Records drawn from a dataset
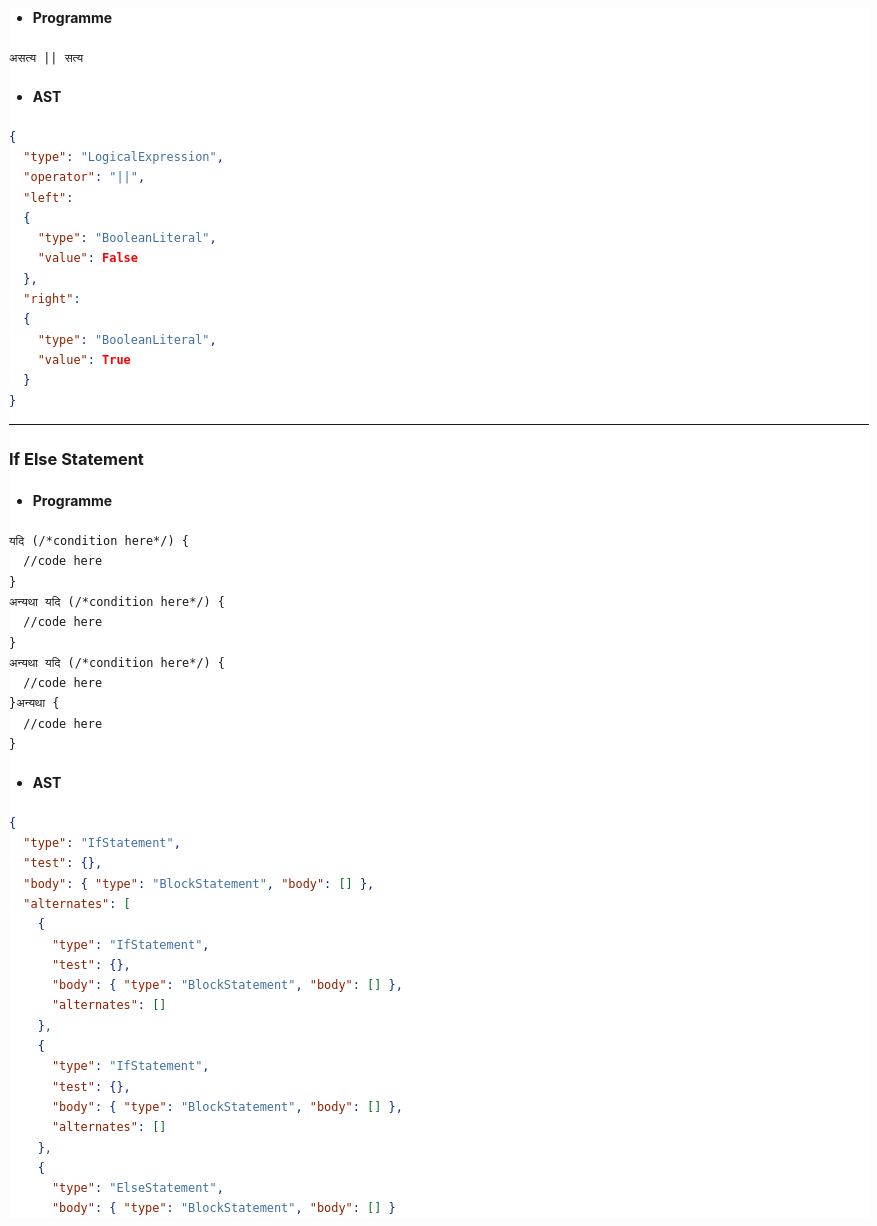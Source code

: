 - #### Programme

```
असत्य || सत्य
```

- #### AST

```json
{
  "type": "LogicalExpression",
  "operator": "||",
  "left":
  {
    "type": "BooleanLiteral",
    "value": False
  },
  "right":
  {
    "type": "BooleanLiteral",
    "value": True
  }
}
```

---

### If Else Statement

- #### Programme

```
यदि (/*condition here*/) {
  //code here
}
अन्यथा यदि (/*condition here*/) {
  //code here
}
अन्यथा यदि (/*condition here*/) {
  //code here
}अन्यथा {
  //code here
}
```

- #### AST

```json
{
  "type": "IfStatement",
  "test": {},
  "body": { "type": "BlockStatement", "body": [] },
  "alternates": [
    {
      "type": "IfStatement",
      "test": {},
      "body": { "type": "BlockStatement", "body": [] },
      "alternates": []
    },
    {
      "type": "IfStatement",
      "test": {},
      "body": { "type": "BlockStatement", "body": [] },
      "alternates": []
    },
    {
      "type": "ElseStatement",
      "body": { "type": "BlockStatement", "body": [] }
```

=== Task item ===
Exact copy, no pictures: please print every record above as written.

=== Answer ===
Source code

: - #### Programme

```
असत्य || सत्य
```

- #### AST

```json
{
  "type": "LogicalExpression",
  "operator": "||",
  "left":
  {
    "type": "BooleanLiteral",
    "value": False
  },
  "right":
  {
    "type": "BooleanLiteral",
    "value": True
  }
}
```

---

### If Else Statement

- #### Programme

```
यदि (/*condition here*/) {
  //code here
}
अन्यथा यदि (/*condition here*/) {
  //code here
}
अन्यथा यदि (/*condition here*/) {
  //code here
}अन्यथा {
  //code here
}
```

- #### AST

```json
{
  "type": "IfStatement",
  "test": {},
  "body": { "type": "BlockStatement", "body": [] },
  "alternates": [
    {
      "type": "IfStatement",
      "test": {},
      "body": { "type": "BlockStatement", "body": [] },
      "alternates": []
    },
    {
      "type": "IfStatement",
      "test": {},
      "body": { "type": "BlockStatement", "body": [] },
      "alternates": []
    },
    {
      "type": "ElseStatement",
      "body": { "type": "BlockStatement", "body": [] }
```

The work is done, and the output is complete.